TASK INSTRUCTIONS:
Once a line is found to contain "with", copy it out of the listing.

++++

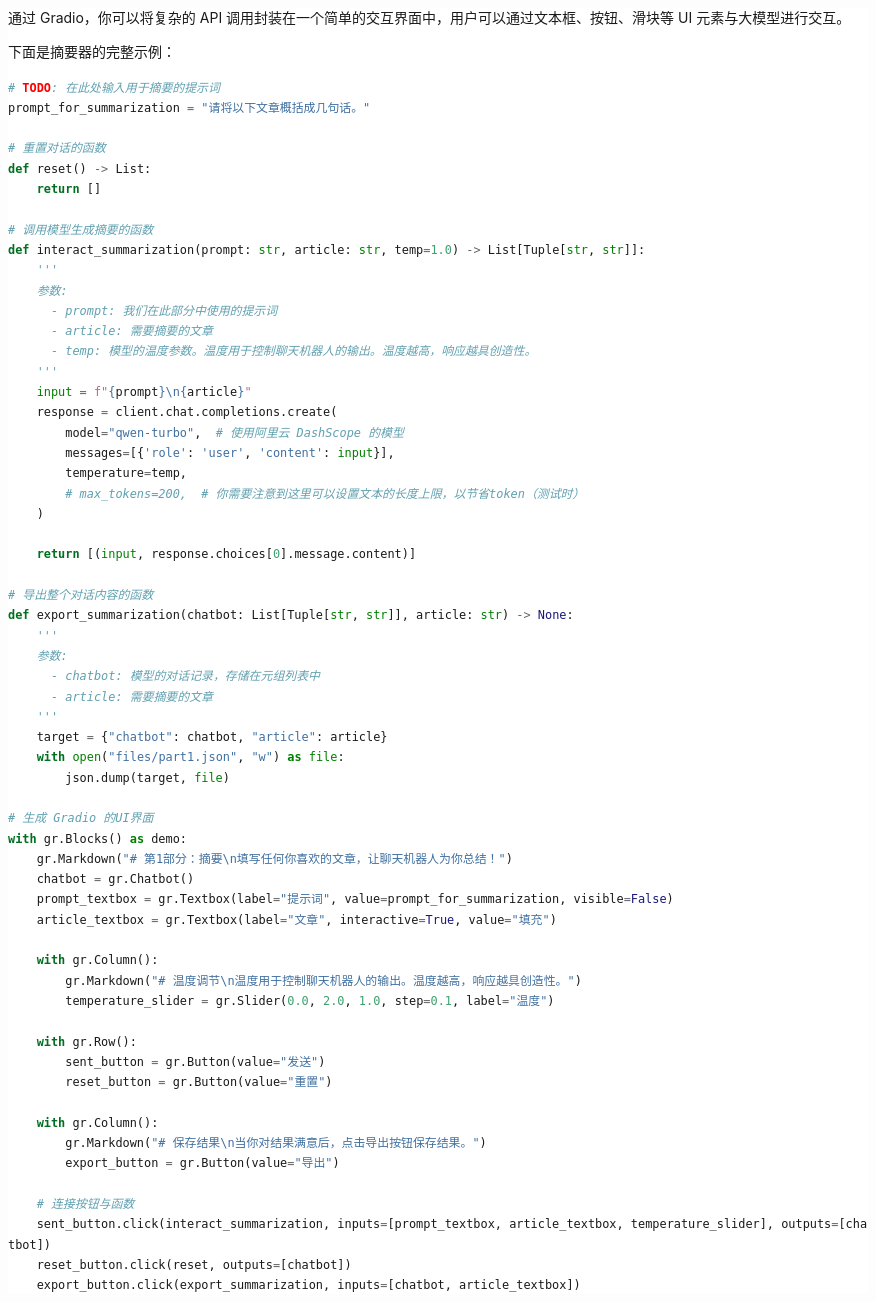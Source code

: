 通过 Gradio，你可以将复杂的 API 调用封装在一个简单的交互界面中，用户可以通过文本框、按钮、滑块等 UI 元素与大模型进行交互。

下面是摘要器的完整示例：

```python
# TODO: 在此处输入用于摘要的提示词
prompt_for_summarization = "请将以下文章概括成几句话。"

# 重置对话的函数
def reset() -> List:
    return []

# 调用模型生成摘要的函数
def interact_summarization(prompt: str, article: str, temp=1.0) -> List[Tuple[str, str]]:
    '''
    参数:
      - prompt: 我们在此部分中使用的提示词
      - article: 需要摘要的文章
      - temp: 模型的温度参数。温度用于控制聊天机器人的输出。温度越高，响应越具创造性。
    '''
    input = f"{prompt}\n{article}"
    response = client.chat.completions.create(
        model="qwen-turbo",  # 使用阿里云 DashScope 的模型
        messages=[{'role': 'user', 'content': input}],
        temperature=temp,
        # max_tokens=200,  # 你需要注意到这里可以设置文本的长度上限，以节省token（测试时）
    )

    return [(input, response.choices[0].message.content)]

# 导出整个对话内容的函数
def export_summarization(chatbot: List[Tuple[str, str]], article: str) -> None:
    '''
    参数:
      - chatbot: 模型的对话记录，存储在元组列表中
      - article: 需要摘要的文章
    '''
    target = {"chatbot": chatbot, "article": article}
    with open("files/part1.json", "w") as file:
        json.dump(target, file)

# 生成 Gradio 的UI界面
with gr.Blocks() as demo:
    gr.Markdown("# 第1部分：摘要\n填写任何你喜欢的文章，让聊天机器人为你总结！")
    chatbot = gr.Chatbot()
    prompt_textbox = gr.Textbox(label="提示词", value=prompt_for_summarization, visible=False)
    article_textbox = gr.Textbox(label="文章", interactive=True, value="填充")
    
    with gr.Column():
        gr.Markdown("# 温度调节\n温度用于控制聊天机器人的输出。温度越高，响应越具创造性。")
        temperature_slider = gr.Slider(0.0, 2.0, 1.0, step=0.1, label="温度")
    
    with gr.Row():
        sent_button = gr.Button(value="发送")
        reset_button = gr.Button(value="重置")

    with gr.Column():
        gr.Markdown("# 保存结果\n当你对结果满意后，点击导出按钮保存结果。")
        export_button = gr.Button(value="导出")
    
    # 连接按钮与函数
    sent_button.click(interact_summarization, inputs=[prompt_textbox, article_textbox, temperature_slider], outputs=[chatbot])
    reset_button.click(reset, outputs=[chatbot])
    export_button.click(export_summarization, inputs=[chatbot, article_textbox])
```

++++

RESPONSE AREA:
    with open("files/part1.json", "w") as file:
with gr.Blocks() as demo:
    with gr.Column():
    with gr.Row():
    with gr.Column():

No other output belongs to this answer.